[Start of section]

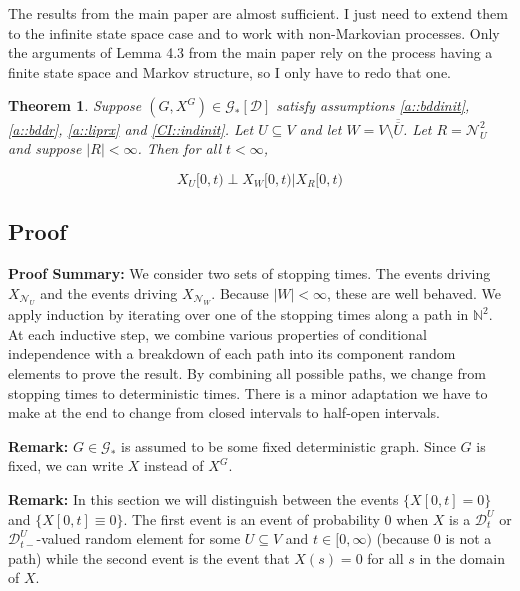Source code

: \documentclass[12pt]{article}
\newcommand{\skipLine}{\vspace{12pt}}
\newcommand{\mb}{\mathbb}
\newcommand{\mc}{\mathcal}
\newcommand{\ov}{\overline}
\newcommand{\pfsum}{\textbf{Proof Summary: }}
\newcommand{\remark}{\textbf{Remark: }}
\newcommand{\cad}{\mc{D}}							%
\newcommand{\neigh}[1]{\mc{N}_{#1}}					%
\newcommand{\dneigh}[1]{\mc{N}^2_{#1}}				%
\newcommand{\Xf}{X}									%
\newcommand{\vind}[1]{_{#1}}						%
\newcommand{\tme}[1]{(#1)}							%
\newcommand{\tmi}[1]{#1}							%
\newcommand{\gind}[1]{^{#1}}						%
\newcommand{\vpara}[1]{^{#1}}						%
\newcommand{\tpara}[1]{_{#1}}						%
\newcommand{\Gs}{\mc{G}_\ast}						%
\renewcommand{\sp}[1]{[#1]}							%
\newcommand{\seto}{U}								%
\newcommand{\sett}{W}								%
\newcommand{\setc}{R}								%
\newtheorem{thms}{Theorem}[section]
\begin{document}
The results from the main paper are almost sufficient. I just need to extend them to the infinite state space case and to work with non-Markovian processes. Only the arguments of Lemma 4.3 from the main paper rely on the process having a finite state space and Markov structure, so I only have to redo that one.

\begin{thms}
Suppose \((G,\Xf\gind{G})\in \Gs\sp{\cad}\) satisfy assumptions \ref{a::bddinit},\ref{a::bddr}, \ref{a::liprx} and \ref{CI::indinit}. Let \(\seto \subseteq V\) and let \(\sett = V\setminus \ov{\ov{\seto}}\). Let \(\setc = \dneigh{\seto}\) and suppose \(|\setc| < \infty\). Then for all \(t < \infty\),

\begin{equation}
\Xf\vind{\seto}\tmi{[0,t)}\perp \Xf\vind{\sett}\tmi{[0,t)}|\Xf\vind{\setc}\tmi{[0,t)}
\label{CI::CIeqn}
\end{equation}

\label{CI::CI}
\end{thms}

\subsection{Proof}
\label{CI::CIpf}

\pfsum We consider two sets of stopping times. The events driving \(\Xf\vind{\neigh{\seto}}\) and the events driving \(\Xf\vind{\neigh{\sett}}\). Because \(|\sett| < \infty\), these are well behaved. We apply induction by iterating over one of the stopping times along a path in \(\mb{N}^2\). At each inductive step, we combine various properties of conditional independence with a breakdown of each path into its component random elements to prove the result. By combining all possible paths, we change from stopping times to deterministic times. There is a minor adaptation we have to make at the end to change from closed intervals to half-open intervals.

\skipLine

\remark \(G\in \Gs\) is assumed to be some fixed deterministic graph. Since \(G\) is fixed, we can write \(\Xf\) instead of \(\Xf\gind{G}\).

\skipLine

\remark In this section we will distinguish between the events \(\{\Xf\tmi{[0,t]} = 0\}\) and \(\{\Xf\tmi{[0,t]}\equiv 0\}\). The first event is an event of probability 0 when \(\Xf\) is a \(\cad\vpara{\seto}\tpara{t}\) or \(\cad\vpara{\seto}\tpara{t-}\)-valued random element for some \(\seto\subseteq V\) and \(t \in [0,\infty)\) (because 0 is not a path) while the second event is the event that \(\Xf\tme{s} = 0\) for all \(s\) in the domain of \(\Xf\).
\end{document}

[End of section]

What to produce. Transcribe all the material exactly; skip every image.

Answer to the exercise.
Source code

: \documentclass[12pt]{article}
\newcommand{\skipLine}{\vspace{12pt}}
\newcommand{\mb}{\mathbb}
\newcommand{\mc}{\mathcal}
\newcommand{\ov}{\overline}
\newcommand{\pfsum}{\textbf{Proof Summary: }}
\newcommand{\remark}{\textbf{Remark: }}
\newcommand{\cad}{\mc{D}}							%
\newcommand{\neigh}[1]{\mc{N}_{#1}}					%
\newcommand{\dneigh}[1]{\mc{N}^2_{#1}}				%
\newcommand{\Xf}{X}									%
\newcommand{\vind}[1]{_{#1}}						%
\newcommand{\tme}[1]{(#1)}							%
\newcommand{\tmi}[1]{#1}							%
\newcommand{\gind}[1]{^{#1}}						%
\newcommand{\vpara}[1]{^{#1}}						%
\newcommand{\tpara}[1]{_{#1}}						%
\newcommand{\Gs}{\mc{G}_\ast}						%
\renewcommand{\sp}[1]{[#1]}							%
\newcommand{\seto}{U}								%
\newcommand{\sett}{W}								%
\newcommand{\setc}{R}								%
\newtheorem{thms}{Theorem}[section]
\begin{document}
The results from the main paper are almost sufficient. I just need to extend them to the infinite state space case and to work with non-Markovian processes. Only the arguments of Lemma 4.3 from the main paper rely on the process having a finite state space and Markov structure, so I only have to redo that one.

\begin{thms}
Suppose \((G,\Xf\gind{G})\in \Gs\sp{\cad}\) satisfy assumptions \ref{a::bddinit},\ref{a::bddr}, \ref{a::liprx} and \ref{CI::indinit}. Let \(\seto \subseteq V\) and let \(\sett = V\setminus \ov{\ov{\seto}}\). Let \(\setc = \dneigh{\seto}\) and suppose \(|\setc| < \infty\). Then for all \(t < \infty\),

\begin{equation}
\Xf\vind{\seto}\tmi{[0,t)}\perp \Xf\vind{\sett}\tmi{[0,t)}|\Xf\vind{\setc}\tmi{[0,t)}
\label{CI::CIeqn}
\end{equation}

\label{CI::CI}
\end{thms}

\subsection{Proof}
\label{CI::CIpf}

\pfsum We consider two sets of stopping times. The events driving \(\Xf\vind{\neigh{\seto}}\) and the events driving \(\Xf\vind{\neigh{\sett}}\). Because \(|\sett| < \infty\), these are well behaved. We apply induction by iterating over one of the stopping times along a path in \(\mb{N}^2\). At each inductive step, we combine various properties of conditional independence with a breakdown of each path into its component random elements to prove the result. By combining all possible paths, we change from stopping times to deterministic times. There is a minor adaptation we have to make at the end to change from closed intervals to half-open intervals.

\skipLine

\remark \(G\in \Gs\) is assumed to be some fixed deterministic graph. Since \(G\) is fixed, we can write \(\Xf\) instead of \(\Xf\gind{G}\).

\skipLine

\remark In this section we will distinguish between the events \(\{\Xf\tmi{[0,t]} = 0\}\) and \(\{\Xf\tmi{[0,t]}\equiv 0\}\). The first event is an event of probability 0 when \(\Xf\) is a \(\cad\vpara{\seto}\tpara{t}\) or \(\cad\vpara{\seto}\tpara{t-}\)-valued random element for some \(\seto\subseteq V\) and \(t \in [0,\infty)\) (because 0 is not a path) while the second event is the event that \(\Xf\tme{s} = 0\) for all \(s\) in the domain of \(\Xf\).
\end{document}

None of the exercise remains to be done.